Ton enterrement

Publié le par Raphaëlle

Pour vous, pour les autres, il était un homme de 80 ans à la santé fragile. Mais pour nous, il était l’époux, le père, le beau-frère, l’oncle… et il était mon parrain. Je le voyais peu mais il faisait partie intégrante de ma vie. Il a toujours été là avec son air espiègle et ses yeux rieurs. Sa gentillesse était une valeur sûre, un repère. Puis il est parti.

 

Parce que nous vivions à plusieurs centaines de kilomètres l’un de l’autre, que nous menions nos vies indépendamment, que je n’étais qu’une filleule ; pour toutes ses raisons, j’ai conservé longtemps mes larmes dans ma gorge. Suis-je légitime à exprimer ma peine quand celle des autres est plus lourde ? Pourtant, dans cette église où j’ai fait ma communion et où mon frère s’est marié, la douleur était réelle.

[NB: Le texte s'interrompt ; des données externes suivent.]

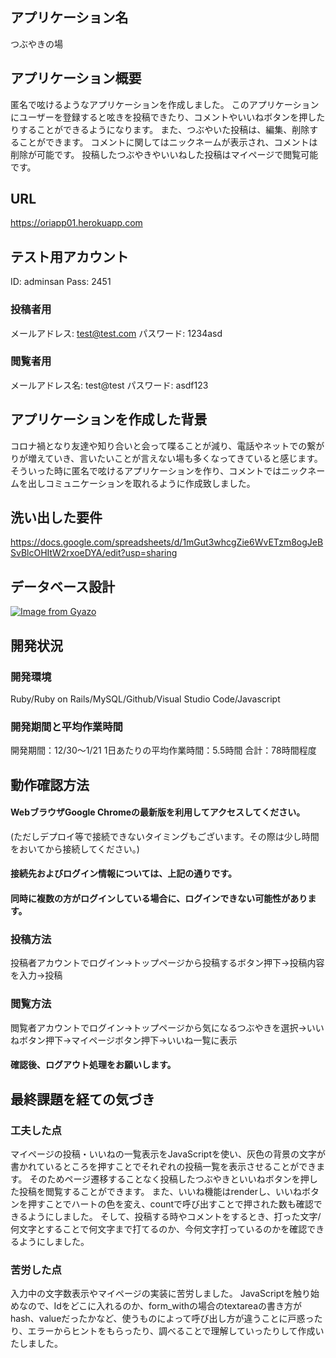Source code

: ## アプリケーション名
つぶやきの場

## アプリケーション概要
匿名で呟けるようなアプリケーションを作成しました。
このアプリケーションにユーザーを登録すると呟きを投稿できたり、コメントやいいねボタンを押したりすることができるようになります。
また、つぶやいた投稿は、編集、削除することができます。
コメントに関してはニックネームが表示され、コメントは削除が可能です。
投稿したつぶやきやいいねした投稿はマイページで閲覧可能です。

## URL
https://oriapp01.herokuapp.com

## テスト用アカウント
ID: adminsan
Pass: 2451
### 投稿者用
メールアドレス: test@test.com
パスワード: 1234asd
### 閲覧者用
メールアドレス名: test@test
パスワード: asdf123

## アプリケーションを作成した背景
コロナ禍となり友達や知り合いと会って喋ることが減り、電話やネットでの繋がりが増えていき、言いたいことが言えない場も多くなってきていると感じます。そういった時に匿名で呟けるアプリケーションを作り、コメントではニックネームを出しコミュニケーションを取れるように作成致しました。

## 洗い出した要件
https://docs.google.com/spreadsheets/d/1mGut3whcgZie6WvETzm8ogJeBSvBlcOHItW2rxoeDYA/edit?usp=sharing

## データベース設計
[![Image from Gyazo](https://i.gyazo.com/a59fb7bb5ba5db0059f9897af8faa77e.png)](https://gyazo.com/a59fb7bb5ba5db0059f9897af8faa77e)

## 開発状況
### 開発環境
Ruby/Ruby on Rails/MySQL/Github/Visual Studio Code/Javascript
### 開発期間と平均作業時間
開発期間：12/30〜1/21
1日あたりの平均作業時間：5.5時間
合計：78時間程度

## 動作確認方法
#### WebブラウザGoogle Chromeの最新版を利用してアクセスしてください。
(ただしデプロイ等で接続できないタイミングもございます。その際は少し時間をおいてから接続してください。)
#### 接続先およびログイン情報については、上記の通りです。
#### 同時に複数の方がログインしている場合に、ログインできない可能性があります。
### 投稿方法
投稿者アカウントでログイン→トップページから投稿するボタン押下→投稿内容を入力→投稿
### 閲覧方法
閲覧者アカウントでログイン→トップページから気になるつぶやきを選択→いいねボタン押下→マイページボタン押下→いいね一覧に表示
#### 確認後、ログアウト処理をお願いします。

## 最終課題を経ての気づき
### 工夫した点
マイページの投稿・いいねの一覧表示をJavaScriptを使い、灰色の背景の文字が書かれているところを押すことでそれぞれの投稿一覧を表示させることができます。
そのためページ遷移することなく投稿したつぶやきといいねボタンを押した投稿を閲覧することができます。
また、いいね機能はrenderし、いいねボタンを押すことでハートの色を変え、countで呼び出すことで押された数も確認できるようにしました。
そして、投稿する時やコメントをするとき、打った文字/何文字とすることで何文字まで打てるのか、今何文字打っているのかを確認できるようにしました。
### 苦労した点
入力中の文字数表示やマイページの実装に苦労しました。
JavaScriptを触り始めなので、Idをどこに入れるのか、form_withの場合のtextareaの書き方がhash、valueだったかなど、使うものによって呼び出し方が違うことに戸惑ったり、エラーからヒントをもらったり、調べることで理解していったりして作成いたしました。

J’aurais voulu pouvoir me laisser aller, ne pas me retenir. Déverser ma peine dans les larmes et même les sanglots qui cherchaient à se frayer un passage et contre lesquels j’ai lutté. J’aurais voulu ouvrir les vannes, une fois, mais je ne me le suis pas permis.

J’ai pleuré tout de même. Comment ne pas pleurer ? J’ai laissé couler les larmes sur mes joues en pensant à lui, j'ai ressenti bonheur et chagrin en déplaçant la lumière de la bougie. Puis j’ai serré la main de ma sœur. Nous étions deux au milieu de tous ses autres : mes tantes et oncles, mes parents, mon frère, mes cousins, mes petites cousines et tous ceux qui ont souhaité accompagner parrain dans son dernier voyage. Et ils étaient nombreux ! Très nombreux ! L’église était emplie de ceux qui ont croisé la vie de cet homme bon ou qui ont parcouru un bout de chemin avec lui. Il ne pouvait en être autrement.

Et puis… était-ce pour lui ? Ou pour elle et eux ? Lui dire aurevoir et surtout, murmurer en silence combien nous avons aimé votre père et ton époux. Notre peine se joint à la vôtre et c’est aussi pour vous qu’on pleure. Parce que votre souffrance est grande et que nous vous aimons.

 

Au-delà de la cérémonie et de l’hommage, il y a les gestes et les regards entre des proches plutôt lointains, proches par le sang et les souvenirs. On se touche, on pose une main bienveillante sur une épaule affaissée, on se sourit tendrement, les yeux brillants. Et on se retrouve avec bonheur et plaisir. On évoque avec émotions l’homme qui nous quitte et on plonge dans notre passé commun.

C’est toute la complexité et la force d’une famille. On peut ne pas se voir pendant des années et en oublier presque leur existence mais ils sont une partie de nous. Ils sont un élément de notre construction. Et l’amour que l’on ressent est sincère. Ils font partie de nos fondations.

Alors, entourée de mon enfance, j’ai ressenti de la joie. J’ai retrouvé des cousins avec qui j’ai grandi, j’ai rencontré un cousin que je ne connaissais pas. Il était si jeune dans mon souvenir et c’est avec un homme que j’ai discuté ! Nous nous sommes fait des promesses sincères et des plans sur la comète. Et si nous organisions une cousinade ? On y croit fort parce qu’on le veut sincèrement. On s’imagine une grande tablée, des rires, des échanges. Et si nous y étions tous ? Les 20 cousins, les parents, les conjoints, les enfants et parfois même les enfants des enfants !? L’idée est charmante et irréelle.

 

Voilà. Un homme nous a quitté. Juste un homme pour le monde entier, le monde pour ma tante. Tout est question de relativité. Et son départ, aussi triste soit-il, et il l’est, aura généré de grandes émotions, de la joie, des retrouvailles, des promesses et une effusion d’amour…

 

Pour ton enterrement parrain, j’ai pleuré dans les fumées de l’encens qui flottaient autour de ton cercueil, je me suis lovée dans les marques d’affection de la famille et j’ai ri dans les éclats de nos souvenirs. Je t’aime.